17. What are the most commonly defined input formats in Hadoop?
The most common Input Formats defined in Hadoop are:
- Text Input Format- This is the default input format defined in Hadoop.
- Key-Value Input Format- This input format is used for plain text files wherein the files are broken down into lines.
- Sequence File Input Format- This input format is used for reading files in sequence.
18. Explain what happens if, during the PUT operation, HDFS block is assigned a replication factor 1 instead of the default value 3?
Answer: Replication factor is a property of HDFS that can be set accordingly for the entire cluster to adjust the number of times the blocks are to be replicated to ensure high data availability. For every block that is stored in HDFS, the cluster will have n-1 duplicated blocks.
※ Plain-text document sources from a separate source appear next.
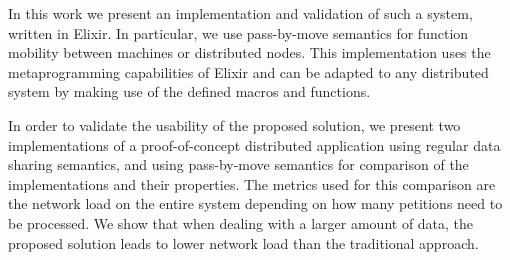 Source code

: In this work we present an implementation and validation of such a system, written in Elixir. In particular, we use pass-by-move semantics for function mobility between machines or distributed nodes. This implementation uses the metaprogramming capabilities of Elixir and can be adapted to any distributed system by making use of the defined macros and functions.

In order to validate the usability of the proposed solution, we present two implementations of a proof-of-concept distributed application using regular data sharing semantics, and using pass-by-move semantics for comparison of the implementations and their properties. The metrics used for this comparison are the network load on the entire system depending on how many petitions need to be processed. We show that when dealing with a larger amount of data, the proposed solution leads to lower network load than the traditional approach.


\endinput

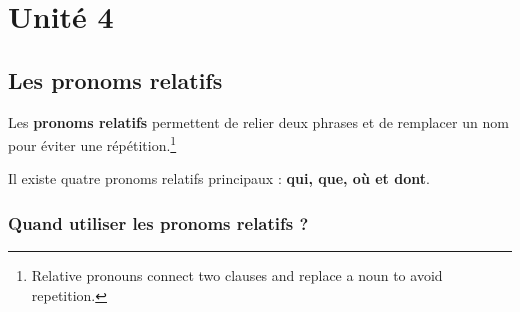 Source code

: \documentclass[math,code]{amznotes}
\theoremstyle{remark}
\begin{document}
\chapter{Unité 4}

\section{Les pronoms relatifs}

Les \textbf{pronoms relatifs} permettent de relier deux phrases et de remplacer un nom pour éviter une répétition.\footnote{Relative pronouns connect two clauses and replace a noun to avoid repetition.}

Il existe quatre pronoms relatifs principaux : \textbf{qui, que, où et dont}.

\subsection*{Quand utiliser les pronoms relatifs ?}
\end{document}
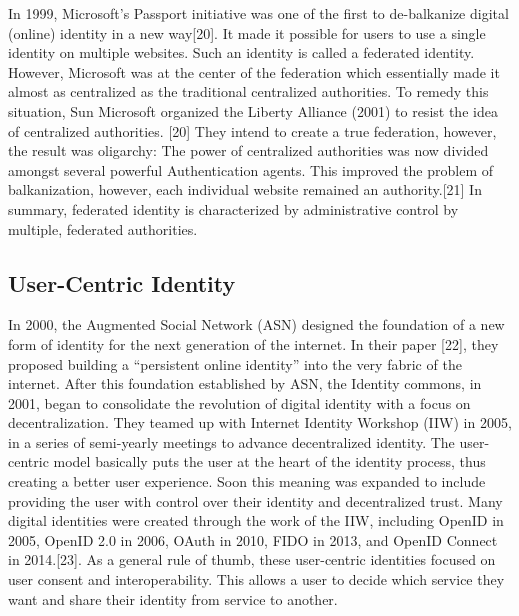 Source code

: In 1999, Microsoft’s Passport initiative was one of the first to de-balkanize digital (online) identity in a new way[20]. It made it possible for users to use a single identity on multiple websites. Such an identity is called a federated identity. However, Microsoft was at the center of the federation which essentially made it almost as centralized as the traditional centralized authorities. To remedy this situation, Sun Microsoft organized the Liberty Alliance (2001) to resist the idea of centralized authorities. [20] They intend to create a true federation, however, the result was oligarchy: The power of centralized authorities was now divided amongst several powerful Authentication agents. This improved the problem of balkanization, however, each individual website remained an authority.[21] In summary, federated identity is characterized by administrative control by multiple, federated authorities.

\subsection{User-Centric Identity}

In 2000, the Augmented Social Network (ASN) designed the foundation of a new form of identity for the next generation of the internet. In their paper [22], they proposed building a “persistent online identity” into the very fabric of the internet.  After this foundation established by ASN, the Identity commons, in 2001, began to consolidate the revolution of digital identity with a focus on decentralization. They teamed up with Internet Identity Workshop (IIW) in 2005, in a series of semi-yearly meetings to advance decentralized identity. The user-centric model basically puts the user at the heart of the identity process, thus creating a better user experience. Soon this meaning was expanded to include providing the user with control over their identity and decentralized trust. Many digital identities were created through the work of the IIW, including OpenID in 2005, OpenID 2.0 in 2006, OAuth in 2010, FIDO in 2013, and OpenID Connect in 2014.[23]. As a general rule of thumb, these user-centric identities focused on user consent and interoperability. This allows a user to decide which service they want and share their identity from service to another.


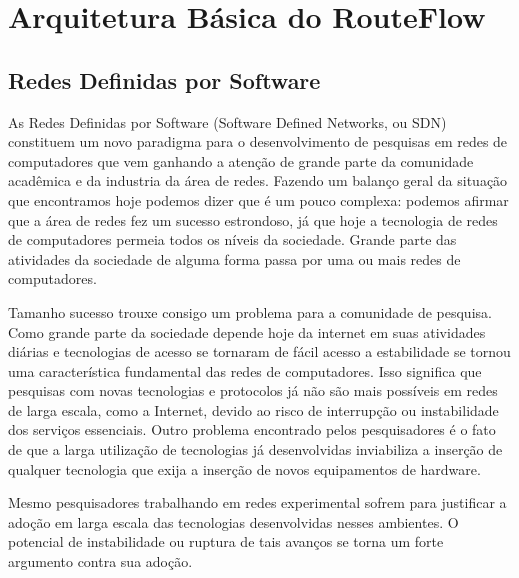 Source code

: \chapter{Arquitetura Básica do RouteFlow}

\section{Redes Definidas por Software} As Redes Definidas
por Software (Software Defined Networks, ou SDN) constituem
um novo paradigma para o desenvolvimento de pesquisas em
redes de computadores que vem ganhando a atenção de grande
parte da comunidade acadêmica e da industria da área de
redes. Fazendo um balanço geral da situação que encontramos
hoje podemos dizer que é um pouco complexa: podemos afirmar
que a área de redes fez um sucesso estrondoso, já que hoje a
tecnologia de redes de computadores permeia todos os níveis
da sociedade. Grande parte das atividades da sociedade de
alguma forma passa por uma ou mais redes de computadores.

Tamanho sucesso trouxe consigo um problema para a comunidade
de pesquisa. Como grande parte da sociedade depende hoje da
internet em suas atividades diárias e tecnologias de acesso
se tornaram de fácil acesso a estabilidade se tornou uma
característica fundamental das redes de computadores. Isso
significa que pesquisas com novas tecnologias e protocolos
já não são mais possíveis em redes de larga escala, como a
Internet, devido ao risco de interrupção ou instabilidade
dos serviços essenciais. Outro problema encontrado pelos
pesquisadores é o fato de que a larga utilização de
tecnologias já desenvolvidas inviabiliza a inserção de
qualquer tecnologia que exija a inserção de novos
equipamentos de hardware.

Mesmo pesquisadores trabalhando em redes experimental sofrem
para justificar a adoção em larga escala das tecnologias
desenvolvidas nesses ambientes. O potencial de instabilidade
ou ruptura de tais avanços se torna um forte argumento
contra sua adoção.


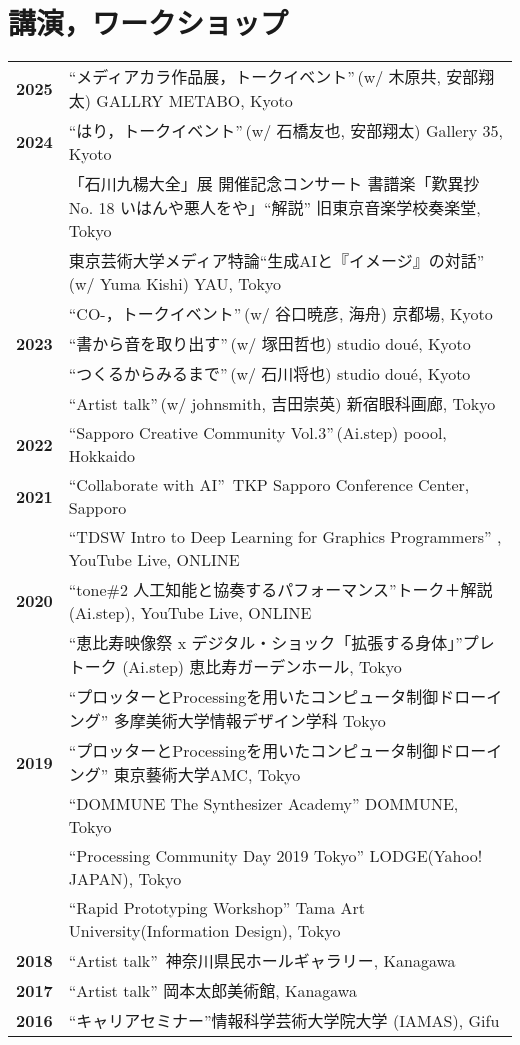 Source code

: \documentclass[8pt,a4paper]{article}
\begin{document}
\section*{講演，ワークショップ}

\begin{tabular}{@{}p{1.2cm}@{\hspace{0.5cm}}p{14cm}@{}}
\textbf{2025} & ``メディアカラ作品展，トークイベント''\,(w/ 木原共, 安部翔太) GALLRY METABO, Kyoto \\[0.2em]
\textbf{2024} & ``はり，トークイベント''\,(w/ 石橋友也, 安部翔太) Gallery 35, Kyoto \\
& 「石川九楊大全」展 開催記念コンサート 書譜楽「歎異抄 No. 18 いはんや悪人をや」``解説'' 旧東京音楽学校奏楽堂, Tokyo \\
& 東京芸術大学メディア特論``生成AIと『イメージ』の対話''\,(w/ Yuma Kishi) YAU, Tokyo \\
& ``CO-，トークイベント''\,(w/ 谷口暁彦, 海舟) 京都場, Kyoto \\[0.2em]
\textbf{2023} & ``書から音を取り出す''\,(w/ 塚田哲也) studio doué, Kyoto \\
& ``つくるからみるまで''\,(w/ 石川将也) studio doué, Kyoto \\
& ``Artist talk''\,(w/ johnsmith, 吉田崇英) 新宿眼科画廊, Tokyo \\[0.2em]
\textbf{2022} & ``Sapporo Creative Community Vol.3''\,(Ai.step) poool, Hokkaido \\[0.2em]
\textbf{2021} & ``Collaborate with AI''\, TKP Sapporo Conference Center, Sapporo \\
& ``TDSW Intro to Deep Learning for Graphics Programmers'' , YouTube Live, ONLINE \\[0.2em]
\textbf{2020} & ``tone\#2 人工知能と協奏するパフォーマンス''トーク＋解説 (Ai.step), YouTube Live, ONLINE \\
& ``恵比寿映像祭 x デジタル・ショック「拡張する身体」''プレトーク (Ai.step) 恵比寿ガーデンホール, Tokyo \\
& ``プロッターとProcessingを用いたコンピュータ制御ドローイング'' 多摩美術大学情報デザイン学科 Tokyo \\[0.2em]
\textbf{2019} & ``プロッターとProcessingを用いたコンピュータ制御ドローイング'' 東京藝術大学AMC, Tokyo \\
& ``DOMMUNE The Synthesizer Academy'' DOMMUNE, Tokyo \\
& ``Processing Community Day 2019 Tokyo'' LODGE(Yahoo! JAPAN), Tokyo \\
& ``Rapid Prototyping Workshop'' Tama Art University(Information Design), Tokyo \\[0.2em]
\textbf{2018} & ``Artist talk''\, 神奈川県民ホールギャラリー, Kanagawa \\[0.2em]
\textbf{2017} & ``Artist talk'' 岡本太郎美術館, Kanagawa \\[0.2em]
\textbf{2016} & ``キャリアセミナー''情報科学芸術大学院大学 (IAMAS), Gifu \\
\end{tabular}
\end{document}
So, if the replication factor during the PUT operation is set to 1 instead of the default value 3, then it will have a single copy of data. Under these circumstances when the replication factor is set to 1, if the DataNode crashes under any circumstances, then an only a single copy of the data would be lost.
19. What is a block and block scanner in HDFS?
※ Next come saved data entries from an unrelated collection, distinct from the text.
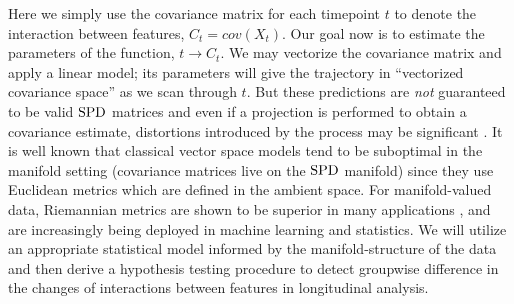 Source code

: Here we simply use the covariance matrix for each timepoint $t$ to denote the interaction between features, 
$C_t = cov(X_t)$. 
Our goal now is to estimate the parameters of the function, $t \to C_t$. 
We may vectorize the covariance matrix and apply a linear model; its parameters
will give the trajectory in ``vectorized covariance space'' as we scan through $t$. 
But these predictions are {\em not} guaranteed to be valid  $\text{SPD}$ matrices and even if a projection is performed to obtain a covariance estimate, distortions introduced by the process may be significant \citep{fletcher2013geodesic}. 
It is well known that classical vector space models tend to be suboptimal 
in the manifold setting (covariance matrices live on the $\text{SPD}$ manifold)
since they use Euclidean metrics which are defined in the ambient space. For manifold-valued data, Riemannian metrics are shown to be superior in many applications 
\citep{fletcher2007riemannian,banerjee2015nonlinear,jayasumanakernel,tuzel2007human}, 
and are increasingly being deployed in machine learning and statistics. 
We will utilize an appropriate statistical model informed by the manifold-structure of the data and 
then derive a hypothesis 
testing procedure to detect groupwise difference in the changes of interactions between features in longitudinal analysis.
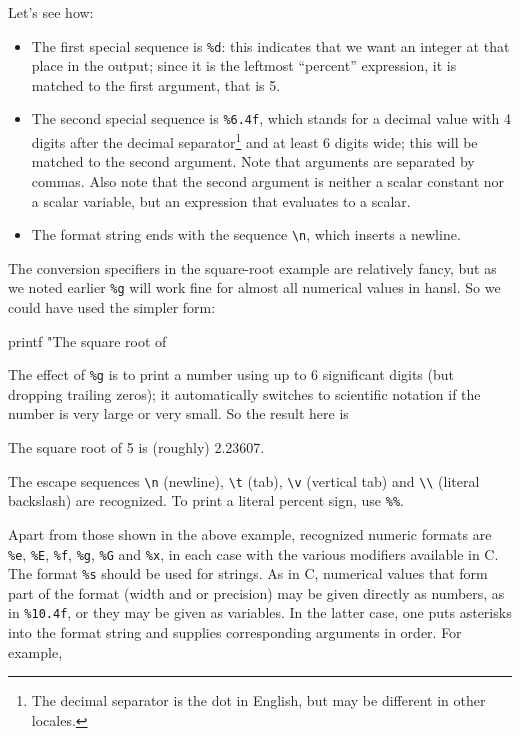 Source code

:Let's see how:
\begin{itemize}
\item The first special sequence is \verb|%d|: this indicates that we
  want an integer at that place in the output; since it is the
  leftmost ``percent'' expression, it is matched to the first
  argument, that is 5.
\item The second special sequence is \verb|%6.4f|, which stands for a
  decimal value with 4 digits after the decimal separator\footnote{The
    decimal separator is the dot in English, but may be different in
    other locales.} and at least 6 digits wide; this will be matched
  to the second argument. Note that arguments are separated by
  commas. Also note that the second argument is neither a scalar
  constant nor a scalar variable, but an expression that evaluates to
  a scalar.
\item The format string ends with the sequence \verb|\n|, which
  inserts a newline.
\end{itemize}

The conversion specifiers in the square-root example are relatively
fancy, but as we noted earlier \texttt{\%g} will work fine for
almost all numerical values in hansl. So we could have used the
simpler form:
\begin{code}
printf "The square root of %
\end{code}
The effect of \texttt{\%g} is to print a number using up to 6
significant digits (but dropping trailing zeros); it automatically
switches to scientific notation if the number is very large or very
small. So the result here is
\begin{code}
The square root of 5 is (roughly) 2.23607.
\end{code}

The escape sequences \verb|\n| (newline), \verb|\t| (tab), \verb|\v|
(vertical tab) and \verb|\\| (literal backslash) are recognized. To
print a literal percent sign, use \verb|%%|.

Apart from those shown in the above example, recognized numeric
formats are \verb|%e|, \verb|%E|, \verb|%f|, \verb|%g|, \verb|%G| and
\verb|%x|, in each case with the various modifiers available in C. The
format \verb|%s| should be used for strings.
As in C, numerical values that form part of the format (width and or
precision) may be given directly as numbers, as in \verb|%10.4f|, or
they may be given as variables. In the latter case, one puts asterisks
into the format string and supplies corresponding arguments in
order. For example,

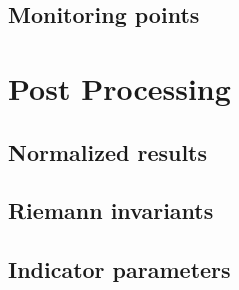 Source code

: \subsection{Monitoring points}\label{monitoring-points}

\section{Post Processing}\label{post-processing}

\subsection{Normalized results}\label{normalized-results}

\subsection{Riemann invariants}\label{riemann-invariants}

\subsection{Indicator parameters}\label{indicator-parameters}
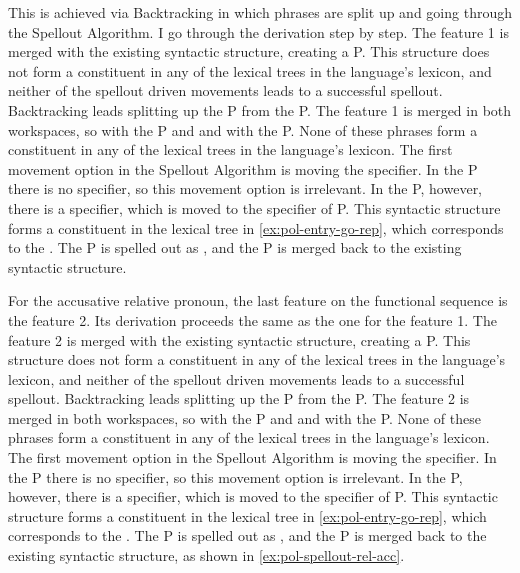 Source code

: This is achieved via Backtracking in which phrases are split up and going through the Spellout Algorithm. I go through the derivation step by step.
The feature 1 is merged with the existing syntactic structure, creating a P.
This structure does not form a constituent in any of the lexical trees in the language's lexicon, and neither of the spellout driven movements leads to a successful spellout.
Backtracking leads splitting up the P from the P.
The feature 1 is merged in both workspaces, so with the P and and with the P. None of these phrases form a constituent in any of the lexical trees in the language's lexicon.
The first movement option in the Spellout Algorithm is moving the specifier. In the P there is no specifier, so this movement option is irrelevant. In the P, however, there is a specifier, which is moved to the specifier of P.
This syntactic structure forms a constituent in the lexical tree in \ref{ex:pol-entry-go-rep}, which corresponds to the .
The P is spelled out as , and the P is merged back to the existing syntactic structure.

For the accusative relative pronoun, the last feature on the functional sequence is the feature 2. Its derivation proceeds the same as the one for the feature 1.
The feature 2 is merged with the existing syntactic structure, creating a P.
This structure does not form a constituent in any of the lexical trees in the language's lexicon, and neither of the spellout driven movements leads to a successful spellout.
Backtracking leads splitting up the P from the P.
The feature 2 is merged in both workspaces, so with the P and and with the P. None of these phrases form a constituent in any of the lexical trees in the language's lexicon.
The first movement option in the Spellout Algorithm is moving the specifier. In the P there is no specifier, so this movement option is irrelevant. In the P, however, there is a specifier, which is moved to the specifier of P.
This syntactic structure forms a constituent in the lexical tree in \ref{ex:pol-entry-go-rep}, which corresponds to the .
The P is spelled out as , and the P is merged back to the existing syntactic structure, as shown in \ref{ex:pol-spellout-rel-acc}.

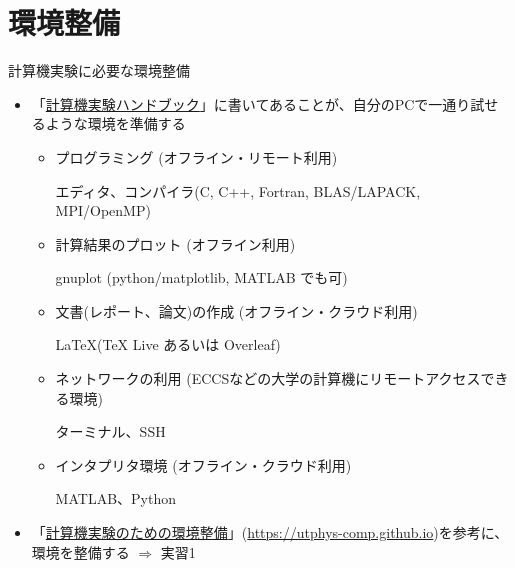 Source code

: \section{環境整備}

\begin{frame}[t,fragile]{計算機実験に必要な環境整備}
  \begin{itemize}
  \item 「\href{https://github.com/utphys-comp/handbook/releases/download/handbook-2024/handbook.pdf}{計算機実験ハンドブック}」に書いてあることが、自分のPCで一通り試せるような環境を準備する
    \begin{itemize}
    \item プログラミング (オフライン・リモート利用)

      エディタ、コンパイラ(C, C++, Fortran, BLAS/LAPACK, MPI/OpenMP)
    \item 計算結果のプロット (オフライン利用)

      gnuplot (python/matplotlib, MATLAB でも可)
    \item 文書(レポート、論文)の作成 (オフライン・クラウド利用)

      \LaTeX (TeX Live あるいは Overleaf)
    \item ネットワークの利用 (ECCSなどの大学の計算機にリモートアクセスできる環境)

      ターミナル、SSH
    \item インタプリタ環境 (オフライン・クラウド利用)

      MATLAB、Python
    \end{itemize}
  \item 「\href{https://utphys-comp.github.io}{計算機実験のための環境整備}」({\small \href{https://utphys-comp.github.io}{https://utphys-comp.github.io}})を参考に、環境を整備する $\Rightarrow$ 実習1
  \end{itemize}
\end{frame}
- Block – The minimum amount of data that can be read or written is generally referred to as a “block” in HDFS. The default size of a block in HDFS is 64MB.
- Block Scanner – Block Scanner tracks the list of blocks present on a DataNode and verifies them to find any kind of checksum errors. Block Scanners use a throttling mechanism to reserve disk bandwidth on the datanode.
20. What is commodity hardware?
Answer: Commodity Hardware refers to inexpensive systems that do not have high availability or high quality. Commodity Hardware consists of RAM because there are specific services that need to be executed on RAM. Hadoop can be run on any commodity hardware and does not require any super computer s or high-end hardware configuration to execute jobs.
21. What is the process to change the files at arbitrary locations in HDFS?
Answer: HDFS does not support modifications at arbitrary offsets in the file or multiple writers but files are written by a single writer in an append the only format i.e. writes to a file in HDFS are always made at the end of the file.
22. Explain the process of inter-cluster data copying?
Answer: HDFS provides a distributed data copying facility through the DistCP from source to destination. If this data copying is within the Hadoop cluster then it is referred to as inter-cluster data copying. DistCP requires both source and destination to have a compatible or same version of Hadoop.
23. Whenever a client submits a Hadoop job, who receives it?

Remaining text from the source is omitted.